(Stored records)
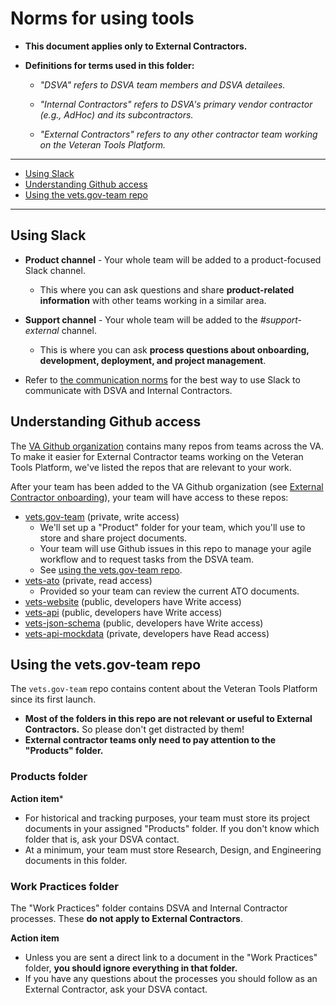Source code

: # Norms for using tools

* **This document applies only to External Contractors.**

* **Definitions for terms used in this folder:**

  * *"DSVA" refers to DSVA team members and DSVA detailees.*

  * *"Internal Contractors" refers to DSVA's primary vendor contractor (e.g., AdHoc) and its subcontractors.*

  * *"External Contractors" refers to any other contractor team working on the Veteran Tools Platform.*

<hr>

* [Using Slack](#using-slack)
* [Understanding Github access](#understanding-github-access)
* [Using the vets.gov-team repo](#using-the-vets-gov-team-repo)

<hr>


## Using Slack

* **Product channel** - Your whole team will be added to a product-focused Slack channel.

  * This where you can ask questions and share **product-related information** with other teams working in a similar area.

* **Support channel** - Your whole team will be added to the *#support-external* channel.

  * This is where you can ask **process questions about onboarding, development, deployment, and project management**.

* Refer to [the communication norms](../norms-communication.md#) for the best way to use Slack to communicate with DSVA and Internal Contractors.


## Understanding Github access

The [VA Github organization](https://github.com/department-of-veterans-affairs) contains many repos from teams across the VA. To make it easier for External Contractor teams working on the Veteran Tools Platform, we've listed the repos that are relevant to your work.

After your team has been added to the VA Github organization (see [External Contractor onboarding](../external-contractor-onboarding/request-access-to-tools)), your team will have access to these repos:

* [vets.gov-team](https://github.com/department-of-veterans-affairs/vets.gov-team) (private, write access)
    * We'll set up a "Product" folder for your team, which you'll use to store and share project documents.
    * Your team will use Github issues in this repo to manage your agile workflow and to request tasks from the DSVA team.
    * See [using the vets.gov-team repo](#using-the-vets-gov-team-repo).
* [vets-ato](https://github.com/department-of-veterans-affairs/vets.gov-ato) (private, read access)
    * Provided so your team can review the current ATO documents.
* [vets-website](https://github.com/department-of-veterans-affairs/vets-website) (public, developers have Write access)
* [vets-api](https://github.com/department-of-veterans-affairs/vets-api) (public, developers have Write access)
* [vets-json-schema](https://github.com/department-of-veterans-affairs/vets-json-schema) (public, developers have Write access)
* [vets-api-mockdata](https://github.com/department-of-veterans-affairs/vets-api-mockdata) (private, developers have Read access)


## Using the vets.gov-team repo

The ```vets.gov-team``` repo contains content about the Veteran Tools Platform since its first launch.
* **Most of the folders in this repo are not relevant or useful to External Contractors.** So please don't get distracted by them!
* **External contractor teams only need to pay attention to the "Products" folder.**

### Products folder

**Action item***
* For historical and tracking purposes, your team must store its project documents in your assigned "Products" folder. If you don't know which folder that is, ask your DSVA contact.
* At a minimum, your team must store Research, Design, and Engineering documents in this folder.

### Work Practices folder

The "Work Practices" folder contains DSVA and Internal Contractor processes. These **do not apply to External Contractors**.

**Action item**
* Unless you are sent a direct link to a document in the "Work Practices" folder, **you should ignore everything in that folder.**
* If you have any questions about the processes you should follow as an External Contractor, ask your DSVA contact.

#### [TASK DIRECTIONS]
Omit every picture, then write out the entries above exactly.

#### [ANSWER SPACE]
Source code

: # Norms for using tools

* **This document applies only to External Contractors.**

* **Definitions for terms used in this folder:**

  * *"DSVA" refers to DSVA team members and DSVA detailees.*

  * *"Internal Contractors" refers to DSVA's primary vendor contractor (e.g., AdHoc) and its subcontractors.*

  * *"External Contractors" refers to any other contractor team working on the Veteran Tools Platform.*

<hr>

* [Using Slack](#using-slack)
* [Understanding Github access](#understanding-github-access)
* [Using the vets.gov-team repo](#using-the-vets-gov-team-repo)

<hr>


## Using Slack

* **Product channel** - Your whole team will be added to a product-focused Slack channel.

  * This where you can ask questions and share **product-related information** with other teams working in a similar area.

* **Support channel** - Your whole team will be added to the *#support-external* channel.

  * This is where you can ask **process questions about onboarding, development, deployment, and project management**.

* Refer to [the communication norms](../norms-communication.md#) for the best way to use Slack to communicate with DSVA and Internal Contractors.


## Understanding Github access

The [VA Github organization](https://github.com/department-of-veterans-affairs) contains many repos from teams across the VA. To make it easier for External Contractor teams working on the Veteran Tools Platform, we've listed the repos that are relevant to your work.

After your team has been added to the VA Github organization (see [External Contractor onboarding](../external-contractor-onboarding/request-access-to-tools)), your team will have access to these repos:

* [vets.gov-team](https://github.com/department-of-veterans-affairs/vets.gov-team) (private, write access)
    * We'll set up a "Product" folder for your team, which you'll use to store and share project documents.
    * Your team will use Github issues in this repo to manage your agile workflow and to request tasks from the DSVA team.
    * See [using the vets.gov-team repo](#using-the-vets-gov-team-repo).
* [vets-ato](https://github.com/department-of-veterans-affairs/vets.gov-ato) (private, read access)
    * Provided so your team can review the current ATO documents.
* [vets-website](https://github.com/department-of-veterans-affairs/vets-website) (public, developers have Write access)
* [vets-api](https://github.com/department-of-veterans-affairs/vets-api) (public, developers have Write access)
* [vets-json-schema](https://github.com/department-of-veterans-affairs/vets-json-schema) (public, developers have Write access)
* [vets-api-mockdata](https://github.com/department-of-veterans-affairs/vets-api-mockdata) (private, developers have Read access)


## Using the vets.gov-team repo

The ```vets.gov-team``` repo contains content about the Veteran Tools Platform since its first launch.
* **Most of the folders in this repo are not relevant or useful to External Contractors.** So please don't get distracted by them!
* **External contractor teams only need to pay attention to the "Products" folder.**

### Products folder

**Action item***
* For historical and tracking purposes, your team must store its project documents in your assigned "Products" folder. If you don't know which folder that is, ask your DSVA contact.
* At a minimum, your team must store Research, Design, and Engineering documents in this folder.

### Work Practices folder

The "Work Practices" folder contains DSVA and Internal Contractor processes. These **do not apply to External Contractors**.

**Action item**
* Unless you are sent a direct link to a document in the "Work Practices" folder, **you should ignore everything in that folder.**
* If you have any questions about the processes you should follow as an External Contractor, ask your DSVA contact.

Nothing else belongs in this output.